WHAT THIS TASK INVOLVES –
Report all lines below with the word "became".

++++++++

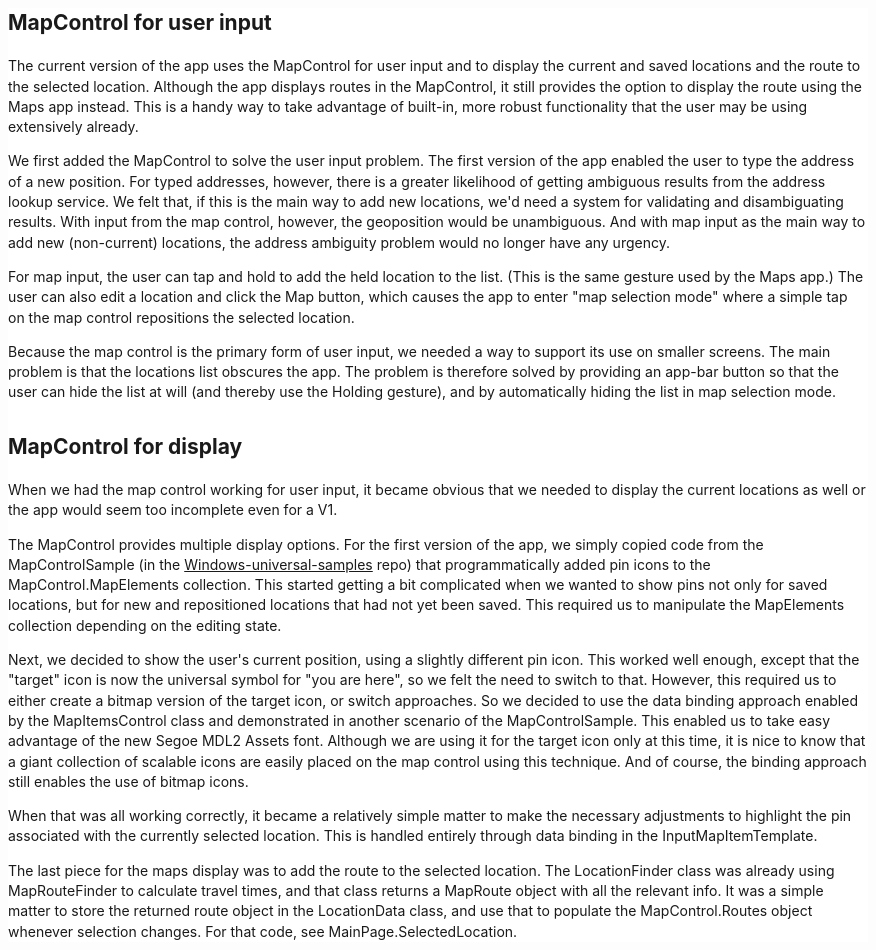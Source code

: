 ## MapControl for user input

The current version of the app uses the MapControl for user input and to display the current and saved locations and the route to the selected location. Although the app displays routes in the MapControl, it still provides the option to display the route using the Maps app instead. This is a handy way to take advantage of built-in, more robust functionality that the user may be using extensively already.  

We first added the MapControl to solve the user input problem. The first version of the app enabled the user to type the address of a new position. For typed addresses, however, there is a greater likelihood of getting ambiguous results from the address lookup service. We felt that, if this is the main way to add new locations, we'd need a system for validating and disambiguating results. With input from the map control, however, the geoposition would be unambiguous. And with map input as the main way to add new (non-current) locations, the address ambiguity problem would no longer have any urgency. 

For map input, the user can tap and hold to add the held location to the list. (This is the same gesture used by the Maps app.) The user can also edit a location and click the Map button, which causes the app to enter "map selection mode" where a simple tap on the map control repositions the selected location.

Because the map control is the primary form of user input, we needed a way to support its use on smaller screens. The main problem is that the locations list obscures the app. The problem is therefore solved by providing an app-bar button so that the user can hide the list at will (and thereby use the Holding gesture), and by automatically hiding the list in map selection mode. 

## MapControl for display

When we had the map control working for user input, it became obvious that we needed to display the current locations as well or the app would seem too incomplete even for a V1. 

The MapControl provides multiple display options. For the first version of the app, we simply copied code from the MapControlSample (in the [Windows-universal-samples](https://github.com/Microsoft/Windows-universal-samples) repo) that programmatically added pin icons to the MapControl.MapElements collection. This started getting a bit complicated when we wanted to show pins not only for saved locations, but for new and repositioned locations that had not yet been saved. This required us to manipulate the MapElements collection depending on the editing state. 

Next, we decided to show the user's current position, using a slightly different pin icon. This worked well enough, except that the "target" icon is now the universal symbol for "you are here", so we felt the need to switch to that. However, this required us to either create a bitmap version of the target icon, or switch approaches. So we decided to use the data binding approach enabled by the MapItemsControl class and demonstrated in another scenario of the MapControlSample. This enabled us to take easy advantage of the new Segoe MDL2 Assets font. Although we are using it for the target icon only at this time, it is nice to know that a giant collection of scalable icons are easily placed on the map control using this technique. And of course, the binding approach still enables the use of bitmap icons. 

When that was all working correctly, it became a relatively simple matter to make the necessary adjustments to highlight the pin associated with the currently selected location. This is handled entirely through data binding in the InputMapItemTemplate. 

The last piece for the maps display was to add the route to the selected location. The LocationFinder class was already using MapRouteFinder to calculate travel times, and that class returns a MapRoute object with all the relevant info. It was a simple matter to store the returned route object in the LocationData class, and use that to populate the MapControl.Routes object whenever selection changes. For that code, see MainPage.SelectedLocation.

++++++++

YOUR SOLUTION –
When we had the map control working for user input, it became obvious that we needed to display the current locations as well or the app would seem too incomplete even for a V1. 
When that was all working correctly, it became a relatively simple matter to make the necessary adjustments to highlight the pin associated with the currently selected location. This is handled entirely through data binding in the InputMapItemTemplate. 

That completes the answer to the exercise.